Compiled by Liú Cìzhuāng of the Sòng. Cìzhuāng, zì Zhōngsǒu, was a man of Chángshā. During the Chóngníng era he served as yùshǐ 御史. Cáo Shìmiǎn’s Fǎtiè pǔxì KR2n0021 says: “The Línjiāng Xìyútáng tiè — Liú Cìzhuāng, in the Yuányòu era, took his family copy of the Chúnhuà gétiè in 10 juan and cut it onto stone, removing the juan-end zhuàn-script titles and adding shìwén.” Cèng Mǐnxíng’s Dúxǐng zázhì says: “Liú Diànyuàn Cìzhuāng was passionate about calligraphy from childhood. He once lived at Xīngàn 新淦, where the windows, lattices, walls, and dwellings he occupied were all written over with characters. The Línjiāng prefectural treasury holds 10 juan of Fǎtiè with small-kǎi transcriptions — something not seen in other fǎtiè.”

From these two records: Liú’s Fǎtiè shìwén was originally appended as inscriptions to the stone-cut models — never made as a separate book. The present text is a later compilation, extracted by hand from the Xìyútáng tiè and bound up, preserving the original imperial-court juan-numeration.

Chén Zhènsūn’s Shūlù jiětí KR2n0005 also notes that “a man of Wǔgāng once printed the Jiàngzhōu Pān-family tiè. In the Jiādìng era Wāng Lìzhōng took Liú’s text and distributed it through 20 juan, supplementing those tiè not in the imperial book.” The Jiàngtiè 絳帖 is itself an expansion of the Gétiè, and so Wāng’s shìwén is itself an expansion of Liú’s shìwén — a different book.

Abstract

The Fǎtiè shìwén is the foundational philological apparatus for the Chúnhuà gétiè transmission and the prototype of the fǎtiè shìwén genre.
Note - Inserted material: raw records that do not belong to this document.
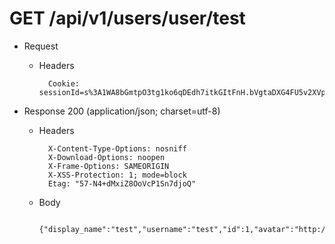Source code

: # GET /api/v1/users/user/test

+ Request

    + Headers

            Cookie: sessionId=s%3A1WA8bGmtpO3tg1ko6qDEdh7itkGItFnH.bVgtaDXG4FU5v2XVpLZnQp5SR%2F%2BQsOy0BMJDRmZk77w



+ Response 200 (application/json; charset=utf-8)

    + Headers

            X-Content-Type-Options: nosniff
            X-Download-Options: noopen
            X-Frame-Options: SAMEORIGIN
            X-XSS-Protection: 1; mode=block
            Etag: "57-N4+dMxiZ8OoVcP1Sn7djoQ"

    + Body

            {"display_name":"test","username":"test","id":1,"avatar":"http://placehold.it/250x250"}


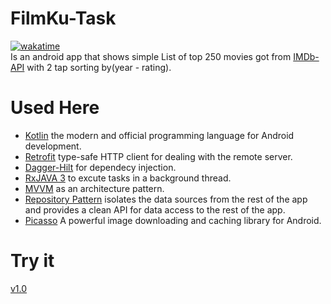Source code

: # FilmKu-Task
[![wakatime](https://wakatime.com/badge/user/4bf93fac-283e-45e1-a697-44e3265aacad/project/f45cf9b0-8f83-490b-be99-993cbf0b94a4.svg)](https://wakatime.com/badge/user/4bf93fac-283e-45e1-a697-44e3265aacad/project/f45cf9b0-8f83-490b-be99-993cbf0b94a4)</br>
Is an android app that shows simple List of top 250 movies got from [IMDb-API](https://imdb-api.com/) with 2 tap sorting by(year - rating).</br>
# Used Here 
- [Kotlin](https://kotlinlang.org/) the modern and official programming language for Android development.
- [Retrofit](https://square.github.io/retrofit/) type-safe HTTP client for dealing with the remote server.
- [Dagger-Hilt](https://developer.android.com/training/dependency-injection/hilt-android) for dependecy injection.
- [RxJAVA 3](https://github.com/ReactiveX/RxAndroid) to excute tasks in a background thread.
- [MVVM](https://developer.android.com/topic/libraries/architecture/viewmodel?gclsrc=ds&gclsrc=ds) as an architecture pattern.
- [Repository Pattern]() isolates the data sources from the rest of the app and provides a clean API for data access to the rest of the app.
- [Picasso](https://square.github.io/picasso/) A powerful image downloading and caching library for Android.
# Try it
[v1.0](https://github.com/MrCo0oder/FilmKu-Task/releases/tag/1.0)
The catalog meta gives no precise date; Liú’s known yùshǐ tenure was Chóngníng (1102–1106) and Cáo Shìmiǎn’s testimony places the Xìyútáng cutting in the Yuányòu era (1086–1094); the work-window for the shìwén-as-stone-inscription is therefore set to notBefore 1086 and notAfter 1102 here. The compilation of the present free-standing book — extraction of the glosses from the Xìyútáng tiè — is a later transmissional event, not represented in the dating field.

The work’s importance is double: (i) for Chúnhuà gétiè studies, Liú’s transcriptions are the standard reference and the only systematic small-kǎi deciphering of the entire imperial-anthology corpus; (ii) for fǎtiè connoisseurship more generally, the format Liú established — juan-by-juan transcription glosses corresponding to the calligraphic original — became the convention for all subsequent fǎtiè compilations.

The work informed Huáng Bósī’s Fǎtiè kānwù KR2n0014 (1108), which corrects Mǐ Fú’s connoisseurial calls but presupposes Liú’s transcriptions for textual identification. Later expansions of the genre include:

  • Wāng Lìzhōng’s Jiādìng-era expansion (early 13th c.) for the Jiàngtiè (a SòngJīn expanded fǎtiè anthology) — a 20-juan version that builds on Liú’s nucleus.
  • Gù Cóngyì’s Fǎtiè shìwén kǎoyì 法帖釋文考異 KR2n0031 (Míng) — a comprehensive Míng critical re-collation.
  • Yú Mǐnzhōng et al.’s imperial Qīndìng chóngkè Chúnhuàgé tiè shìwén 欽定重刻淳化閣帖釋文 KR2n0035 (1769) — the Qing imperial standard.

The Sìkù editors note no specific lacunae or errors in Liú’s transcriptions; their entry is comparatively brief, focused on the textual transmission rather than substantive criticism.

Translations and research

No English translation. Studies:

  • Yáng Rénkǎi 楊仁愷, Zhōngguó shūhuà 中國書畫, on the Chúnhuà gétiè and its philological apparatus.
  • Liào Wánshēng 廖萬生, “劉次莊《法帖釋文》考” — modern Chinese article on the textual transmission.
  • Robert E. Harrist Jr., The Landscape of Words: Stone Inscriptions in Early and Medieval China (Washington UP, 2008), with chapters on Sòng fǎtiè tradition.
  • Patricia Ebrey, Accumulating Culture (Washington UP, 2008), on Sòng calligraphy connoisseurship.

Other points of interest

The Xìyútáng tiè — Liú’s original stone cutting — is itself a major fǎtiè edition; surviving rubbings in libraries (Palace Museum, Tokyo, etc.) preserve some of the shìwén glosses in their original form. Modern scholarship can therefore compare the WYG free-standing-book transmission against the surviving stone rubbings to detect transcription drift.